The Commission’s latest action leaves no express guidance as to whether a financial incentive component of an employee wellness program complies with the ADA and GINA laws.

This development continues the complex compliance history of employer wellness programs that began with passage of the Health Insurance Portability and Accountability Act of 1996 (HIPAA). That law generally prohibited group health plans from discriminating based on health factors, but created an exception for programs related to health promotion and disease prevention.

When regulators (the departments of Health and Human Services, Labor and Treasury) promulgated a final rule implementing this provision, they limited wellness incentives tied to health factors to 20 percent of the total cost of coverage. This level was intended to avoid “rewards or penalties so large as to deny coverage or create too heavy a penalty” on individuals who do not meet the requisite standards.

The Affordable Care Act offered support for the development and expansion of health incentives in a variety of ways, including by lifting the ceiling on health-contingent wellness incentives to 30 percent (close to $1,800 annually for an average employee-only plan) and inviting regulators to increase the ceiling to 50 percent if appropriate. In a 2013 final rule, regulators preserved the 30 percent ceiling as a general matter, but allowed it to rise to 50 percent for programs targeting tobacco use.

The ADA and GINA regulations, which were issued by the EEOC in 2016, addressed how those two laws apply to employee health programs.

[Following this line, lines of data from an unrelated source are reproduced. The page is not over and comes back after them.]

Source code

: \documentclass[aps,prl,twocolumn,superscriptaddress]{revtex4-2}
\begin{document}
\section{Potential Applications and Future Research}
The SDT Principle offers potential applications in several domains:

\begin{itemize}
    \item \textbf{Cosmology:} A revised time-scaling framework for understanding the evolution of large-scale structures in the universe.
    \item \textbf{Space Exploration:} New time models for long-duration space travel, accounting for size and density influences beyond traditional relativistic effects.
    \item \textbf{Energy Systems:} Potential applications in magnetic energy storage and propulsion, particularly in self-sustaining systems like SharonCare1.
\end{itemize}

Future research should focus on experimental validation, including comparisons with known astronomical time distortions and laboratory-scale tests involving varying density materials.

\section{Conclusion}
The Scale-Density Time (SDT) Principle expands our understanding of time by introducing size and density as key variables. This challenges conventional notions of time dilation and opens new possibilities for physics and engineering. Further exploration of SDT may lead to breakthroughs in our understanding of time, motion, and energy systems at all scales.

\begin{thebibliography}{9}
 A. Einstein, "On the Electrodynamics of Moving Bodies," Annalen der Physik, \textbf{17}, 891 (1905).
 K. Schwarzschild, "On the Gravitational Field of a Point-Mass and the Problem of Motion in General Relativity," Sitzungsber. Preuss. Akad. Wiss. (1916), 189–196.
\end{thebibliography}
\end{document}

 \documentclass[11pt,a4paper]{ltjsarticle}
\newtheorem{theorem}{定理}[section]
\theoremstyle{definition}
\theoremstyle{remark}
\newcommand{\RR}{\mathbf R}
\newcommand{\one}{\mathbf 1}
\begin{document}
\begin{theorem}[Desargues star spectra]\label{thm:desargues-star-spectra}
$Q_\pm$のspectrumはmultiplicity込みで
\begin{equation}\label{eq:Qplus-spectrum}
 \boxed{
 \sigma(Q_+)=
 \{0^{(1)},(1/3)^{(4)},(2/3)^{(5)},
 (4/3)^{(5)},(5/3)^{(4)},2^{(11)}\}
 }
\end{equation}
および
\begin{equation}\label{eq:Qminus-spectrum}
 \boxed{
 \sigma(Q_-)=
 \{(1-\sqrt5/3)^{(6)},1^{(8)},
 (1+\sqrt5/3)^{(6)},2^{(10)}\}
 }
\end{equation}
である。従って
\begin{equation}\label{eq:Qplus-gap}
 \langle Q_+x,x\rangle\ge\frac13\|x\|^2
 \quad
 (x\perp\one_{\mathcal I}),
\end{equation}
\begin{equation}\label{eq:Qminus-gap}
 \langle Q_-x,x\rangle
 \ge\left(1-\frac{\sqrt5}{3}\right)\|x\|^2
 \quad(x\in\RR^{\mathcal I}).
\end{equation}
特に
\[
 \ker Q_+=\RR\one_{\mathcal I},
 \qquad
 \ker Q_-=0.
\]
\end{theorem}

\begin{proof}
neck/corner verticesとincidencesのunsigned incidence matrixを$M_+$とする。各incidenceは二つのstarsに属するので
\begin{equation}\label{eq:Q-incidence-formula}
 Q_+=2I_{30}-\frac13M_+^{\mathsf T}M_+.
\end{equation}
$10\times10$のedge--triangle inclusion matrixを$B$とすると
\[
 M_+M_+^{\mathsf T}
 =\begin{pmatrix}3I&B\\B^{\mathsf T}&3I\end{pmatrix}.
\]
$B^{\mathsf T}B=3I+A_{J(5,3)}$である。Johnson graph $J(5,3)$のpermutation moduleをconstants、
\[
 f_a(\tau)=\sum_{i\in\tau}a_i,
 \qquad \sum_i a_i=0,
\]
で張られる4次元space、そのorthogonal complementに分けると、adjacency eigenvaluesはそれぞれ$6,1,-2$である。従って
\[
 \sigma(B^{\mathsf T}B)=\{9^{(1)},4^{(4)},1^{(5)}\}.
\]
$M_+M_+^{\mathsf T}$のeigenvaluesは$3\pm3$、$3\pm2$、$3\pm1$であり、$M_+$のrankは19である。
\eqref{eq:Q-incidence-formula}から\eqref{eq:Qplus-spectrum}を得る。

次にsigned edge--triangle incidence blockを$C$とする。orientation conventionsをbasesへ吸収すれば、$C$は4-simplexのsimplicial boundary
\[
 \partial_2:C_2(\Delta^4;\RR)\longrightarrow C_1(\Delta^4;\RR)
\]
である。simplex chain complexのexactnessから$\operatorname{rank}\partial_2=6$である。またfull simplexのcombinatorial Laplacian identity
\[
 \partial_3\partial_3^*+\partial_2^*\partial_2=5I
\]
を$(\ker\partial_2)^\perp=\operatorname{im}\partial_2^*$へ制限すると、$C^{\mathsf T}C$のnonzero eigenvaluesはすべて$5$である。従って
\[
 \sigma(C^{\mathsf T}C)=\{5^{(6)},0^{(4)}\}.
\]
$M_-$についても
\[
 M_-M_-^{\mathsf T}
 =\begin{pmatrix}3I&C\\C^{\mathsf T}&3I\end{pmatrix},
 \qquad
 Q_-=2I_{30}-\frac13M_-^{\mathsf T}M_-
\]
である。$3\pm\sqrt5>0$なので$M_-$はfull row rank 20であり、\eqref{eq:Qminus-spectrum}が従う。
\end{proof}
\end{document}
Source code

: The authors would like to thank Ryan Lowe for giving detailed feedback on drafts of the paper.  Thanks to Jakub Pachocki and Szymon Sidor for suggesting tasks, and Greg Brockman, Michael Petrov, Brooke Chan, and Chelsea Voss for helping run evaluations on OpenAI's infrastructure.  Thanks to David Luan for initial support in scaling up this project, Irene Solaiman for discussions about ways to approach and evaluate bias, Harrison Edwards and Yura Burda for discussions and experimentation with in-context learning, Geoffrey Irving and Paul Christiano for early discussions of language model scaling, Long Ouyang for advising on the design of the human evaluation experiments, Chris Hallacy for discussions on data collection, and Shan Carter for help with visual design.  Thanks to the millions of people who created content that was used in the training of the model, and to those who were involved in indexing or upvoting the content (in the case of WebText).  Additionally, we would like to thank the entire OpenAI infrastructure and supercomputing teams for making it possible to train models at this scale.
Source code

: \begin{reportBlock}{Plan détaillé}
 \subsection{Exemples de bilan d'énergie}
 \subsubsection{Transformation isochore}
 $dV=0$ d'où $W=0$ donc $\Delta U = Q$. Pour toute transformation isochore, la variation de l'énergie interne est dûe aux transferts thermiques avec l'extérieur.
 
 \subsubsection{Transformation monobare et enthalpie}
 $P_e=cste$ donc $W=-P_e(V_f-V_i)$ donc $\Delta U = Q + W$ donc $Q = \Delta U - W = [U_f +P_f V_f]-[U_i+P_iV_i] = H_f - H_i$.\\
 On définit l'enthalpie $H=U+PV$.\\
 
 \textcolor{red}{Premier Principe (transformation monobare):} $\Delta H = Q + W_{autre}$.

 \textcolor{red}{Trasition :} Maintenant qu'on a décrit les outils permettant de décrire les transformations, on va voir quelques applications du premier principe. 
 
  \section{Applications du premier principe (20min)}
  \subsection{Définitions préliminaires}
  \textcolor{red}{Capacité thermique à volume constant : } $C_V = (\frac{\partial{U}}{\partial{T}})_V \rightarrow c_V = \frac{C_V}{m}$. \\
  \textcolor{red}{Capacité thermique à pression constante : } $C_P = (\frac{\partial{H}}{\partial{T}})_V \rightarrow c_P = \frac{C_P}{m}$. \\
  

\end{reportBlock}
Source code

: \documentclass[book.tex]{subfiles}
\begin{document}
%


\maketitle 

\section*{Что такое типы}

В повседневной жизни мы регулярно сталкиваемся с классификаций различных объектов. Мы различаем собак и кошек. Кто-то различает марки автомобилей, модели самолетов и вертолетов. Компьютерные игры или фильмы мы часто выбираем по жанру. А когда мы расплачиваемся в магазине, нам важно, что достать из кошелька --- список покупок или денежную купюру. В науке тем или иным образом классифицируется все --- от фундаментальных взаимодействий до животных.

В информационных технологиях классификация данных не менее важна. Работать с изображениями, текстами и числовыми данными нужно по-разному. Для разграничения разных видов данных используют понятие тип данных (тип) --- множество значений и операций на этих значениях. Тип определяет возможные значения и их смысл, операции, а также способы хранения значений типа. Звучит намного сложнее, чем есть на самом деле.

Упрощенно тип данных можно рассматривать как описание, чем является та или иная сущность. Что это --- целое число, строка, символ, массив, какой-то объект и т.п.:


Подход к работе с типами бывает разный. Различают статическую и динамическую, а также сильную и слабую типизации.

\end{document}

The now-rescinded portion of regulations had set limits on incentives that could be offered by wellness programs that required employees to answer disability-related questions or undergo medical exams to earn a reward or avoid a penalty.

Arguing that the rules were inconsistent with ADA and GINA, in that employees who could not afford to pay such an increase in premiums would effectively be forced to disclose their protected information when they otherwise would choose not to do so, the American Association of Retired Persons (AARP) filed a lawsuit against the EEOC. The court ultimately sided with AARP and held that the EEOC did not provide sufficient reasons justifying the financial incentive rules. In late 2017, the court set aside the existing rules effective Jan. 1, 2019, providing the EEOC with the opportunity to develop revised rules. Although the EEOC previously indicated that it would issue a notice of proposed rulemaking, it simply removed those portions of the regulations instead.

Because of this action, employers are left with no express guidance as to whether their current programs comply with the ADA or GINA. Employers with wellness programs that include financial incentives should consult with legal counsel in light of this new development.